EXERCISE DETAILS:
Write out every line below that includes the word "refs".

======== DATA RECORDS

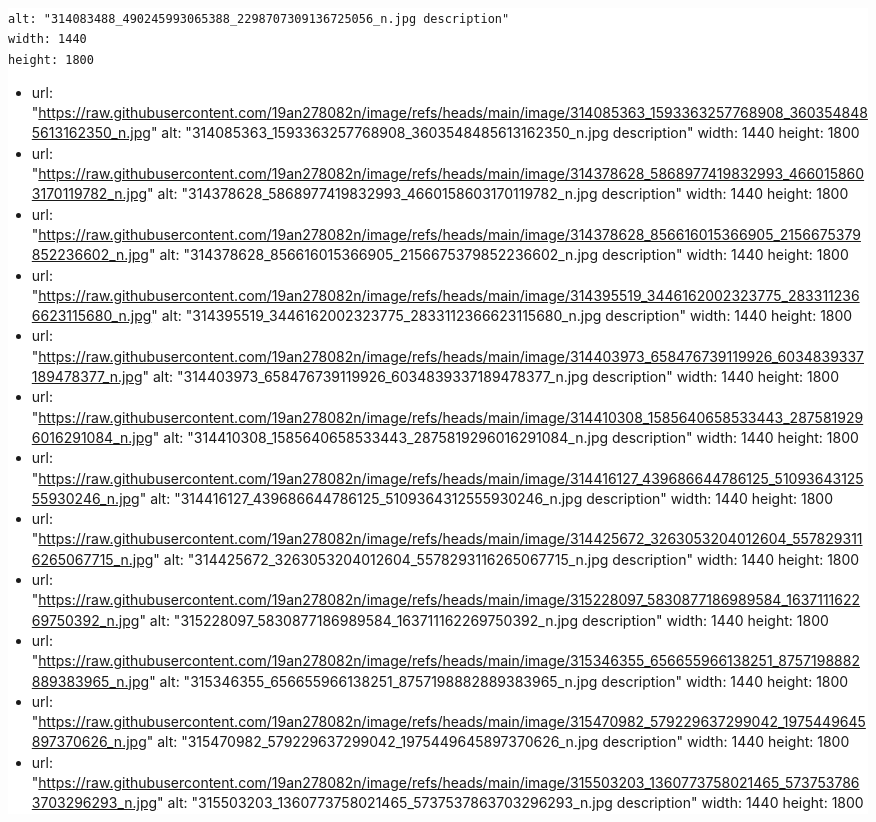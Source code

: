     alt: "314083488_490245993065388_2298707309136725056_n.jpg description"
    width: 1440
    height: 1800
  - url: "https://raw.githubusercontent.com/19an278082n/image/refs/heads/main/image/314085363_1593363257768908_3603548485613162350_n.jpg"
    alt: "314085363_1593363257768908_3603548485613162350_n.jpg description"
    width: 1440
    height: 1800
  - url: "https://raw.githubusercontent.com/19an278082n/image/refs/heads/main/image/314378628_5868977419832993_4660158603170119782_n.jpg"
    alt: "314378628_5868977419832993_4660158603170119782_n.jpg description"
    width: 1440
    height: 1800
  - url: "https://raw.githubusercontent.com/19an278082n/image/refs/heads/main/image/314378628_856616015366905_2156675379852236602_n.jpg"
    alt: "314378628_856616015366905_2156675379852236602_n.jpg description"
    width: 1440
    height: 1800
  - url: "https://raw.githubusercontent.com/19an278082n/image/refs/heads/main/image/314395519_3446162002323775_2833112366623115680_n.jpg"
    alt: "314395519_3446162002323775_2833112366623115680_n.jpg description"
    width: 1440
    height: 1800
  - url: "https://raw.githubusercontent.com/19an278082n/image/refs/heads/main/image/314403973_658476739119926_6034839337189478377_n.jpg"
    alt: "314403973_658476739119926_6034839337189478377_n.jpg description"
    width: 1440
    height: 1800
  - url: "https://raw.githubusercontent.com/19an278082n/image/refs/heads/main/image/314410308_1585640658533443_2875819296016291084_n.jpg"
    alt: "314410308_1585640658533443_2875819296016291084_n.jpg description"
    width: 1440
    height: 1800
  - url: "https://raw.githubusercontent.com/19an278082n/image/refs/heads/main/image/314416127_439686644786125_5109364312555930246_n.jpg"
    alt: "314416127_439686644786125_5109364312555930246_n.jpg description"
    width: 1440
    height: 1800
  - url: "https://raw.githubusercontent.com/19an278082n/image/refs/heads/main/image/314425672_3263053204012604_5578293116265067715_n.jpg"
    alt: "314425672_3263053204012604_5578293116265067715_n.jpg description"
    width: 1440
    height: 1800
  - url: "https://raw.githubusercontent.com/19an278082n/image/refs/heads/main/image/315228097_5830877186989584_163711162269750392_n.jpg"
    alt: "315228097_5830877186989584_163711162269750392_n.jpg description"
    width: 1440
    height: 1800
  - url: "https://raw.githubusercontent.com/19an278082n/image/refs/heads/main/image/315346355_656655966138251_8757198882889383965_n.jpg"
    alt: "315346355_656655966138251_8757198882889383965_n.jpg description"
    width: 1440
    height: 1800
  - url: "https://raw.githubusercontent.com/19an278082n/image/refs/heads/main/image/315470982_579229637299042_1975449645897370626_n.jpg"
    alt: "315470982_579229637299042_1975449645897370626_n.jpg description"
    width: 1440
    height: 1800
  - url: "https://raw.githubusercontent.com/19an278082n/image/refs/heads/main/image/315503203_1360773758021465_5737537863703296293_n.jpg"
    alt: "315503203_1360773758021465_5737537863703296293_n.jpg description"
    width: 1440
    height: 1800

================

RESULT FOR THIS TASK:
  - url: "https://raw.githubusercontent.com/19an278082n/image/refs/heads/main/image/314085363_1593363257768908_3603548485613162350_n.jpg"
  - url: "https://raw.githubusercontent.com/19an278082n/image/refs/heads/main/image/314378628_5868977419832993_4660158603170119782_n.jpg"
  - url: "https://raw.githubusercontent.com/19an278082n/image/refs/heads/main/image/314378628_856616015366905_2156675379852236602_n.jpg"
  - url: "https://raw.githubusercontent.com/19an278082n/image/refs/heads/main/image/314395519_3446162002323775_2833112366623115680_n.jpg"
  - url: "https://raw.githubusercontent.com/19an278082n/image/refs/heads/main/image/314403973_658476739119926_6034839337189478377_n.jpg"
  - url: "https://raw.githubusercontent.com/19an278082n/image/refs/heads/main/image/314410308_1585640658533443_2875819296016291084_n.jpg"
  - url: "https://raw.githubusercontent.com/19an278082n/image/refs/heads/main/image/314416127_439686644786125_5109364312555930246_n.jpg"
  - url: "https://raw.githubusercontent.com/19an278082n/image/refs/heads/main/image/314425672_3263053204012604_5578293116265067715_n.jpg"
  - url: "https://raw.githubusercontent.com/19an278082n/image/refs/heads/main/image/315228097_5830877186989584_163711162269750392_n.jpg"
  - url: "https://raw.githubusercontent.com/19an278082n/image/refs/heads/main/image/315346355_656655966138251_8757198882889383965_n.jpg"
  - url: "https://raw.githubusercontent.com/19an278082n/image/refs/heads/main/image/315470982_579229637299042_1975449645897370626_n.jpg"
  - url: "https://raw.githubusercontent.com/19an278082n/image/refs/heads/main/image/315503203_1360773758021465_5737537863703296293_n.jpg"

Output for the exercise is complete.